Somos un abandono de luciérnagas

Poemas inéditos del poeta costarricense Francisco Gutiérrez 

Azufre, fotografia de Gustavo Briceño Casanova

Dryas reciente

 
                                                 El Dryas Reciente (c. 12.900 a
                                                 1.700 años AP) fue un retorno a las condiciones glaciales. El nombre se debe a
                                                 un género indicador, la flor silvestre de la tundra alpina Dryas octopetala.

 

 

Hemos usado al frío como un brazo flexible,
un abrigo con manchas de bronceador en el paladar. 


Hemos abrazado a la muerte confundiendo la tristeza
con los papalotes que traducen el frío en las madrugadas.

 
Hay alguien detrás de los bloques de hielo
y las explicaciones,
un derrame de amapolas
que prefiere sentarse detrás de los ojos. 


Hay muchos con hambre
en la forma de parpadear,
grandes extensiones de hielo
para la cosecha del metal de los saxofones.

 
Hemos vendido el agua que flota
por encima de la congelación
y hemos tomado a los cristales impersonales
de las ventanas como parte de la familia. 


Somos una manada que no merece
las migraciones de las mariposas monarca,
somos una manada que merece la ingravidez
de la ternura envasada en los supermercados.


Somos una densidad al fondo de los vasos,
una soledad esférica por debajo de las hormigas,
un desgano asociado a la erupción
de los hogares de ancianos. 


Somos el nado sincronizado de los ahogados,
la sinfonía de la tibieza
que tiñe de sangre el color rojo de los cangrejos. 


Somos una era con síndrome de estocolmo,
un estómago de montaña
que agradece la sequía de los pájaros.

Somos un abandono de luciérnagas
a la espera de los semáforos,
un lamento que se agita
en el pelaje de los osos mientras se alimentan.
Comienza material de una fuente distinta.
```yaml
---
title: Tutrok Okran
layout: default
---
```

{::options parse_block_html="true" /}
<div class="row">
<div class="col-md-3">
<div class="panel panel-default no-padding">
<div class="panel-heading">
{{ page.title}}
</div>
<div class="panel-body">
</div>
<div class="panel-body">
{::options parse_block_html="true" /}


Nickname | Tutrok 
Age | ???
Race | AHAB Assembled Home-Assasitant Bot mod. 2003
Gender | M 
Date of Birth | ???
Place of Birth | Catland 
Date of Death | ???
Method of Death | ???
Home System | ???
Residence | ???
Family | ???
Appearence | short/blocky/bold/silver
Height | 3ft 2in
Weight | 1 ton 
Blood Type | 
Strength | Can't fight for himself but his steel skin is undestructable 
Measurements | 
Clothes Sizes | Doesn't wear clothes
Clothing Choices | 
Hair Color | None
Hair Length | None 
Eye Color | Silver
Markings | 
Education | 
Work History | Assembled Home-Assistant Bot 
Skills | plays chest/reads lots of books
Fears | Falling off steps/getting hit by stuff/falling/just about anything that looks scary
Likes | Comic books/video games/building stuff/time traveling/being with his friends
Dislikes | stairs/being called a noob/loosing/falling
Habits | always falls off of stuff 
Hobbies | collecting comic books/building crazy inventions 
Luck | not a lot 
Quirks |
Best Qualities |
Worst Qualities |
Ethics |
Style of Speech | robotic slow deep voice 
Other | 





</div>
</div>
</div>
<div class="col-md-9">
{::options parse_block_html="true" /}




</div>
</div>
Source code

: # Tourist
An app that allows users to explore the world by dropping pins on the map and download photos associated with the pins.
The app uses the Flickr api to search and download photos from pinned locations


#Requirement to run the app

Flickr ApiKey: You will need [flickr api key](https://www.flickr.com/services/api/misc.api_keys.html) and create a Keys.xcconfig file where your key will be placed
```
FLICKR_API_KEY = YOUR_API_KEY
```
El agua tibia al fondo de la autoestima
del océano viaja al norte,
se encuentra con nuestras promesas
del deshielo río abajo
y es así como aún buscamos un ramo de dryas
para mantener el corazón glaciar
del siguiente luto en estas manos aún nuestras.

 

 

Aguas profundas 

 


Atando cabos, atando cuerpos,
atando un cristal empañado al hundimiento
de un mensaje dentro de una botella aun llena.
Así la semilla se desnuda en soledad
en medio de dos manos de tierra,
así las cosas aún oscuras
duermen la siesta en los baños públicos. 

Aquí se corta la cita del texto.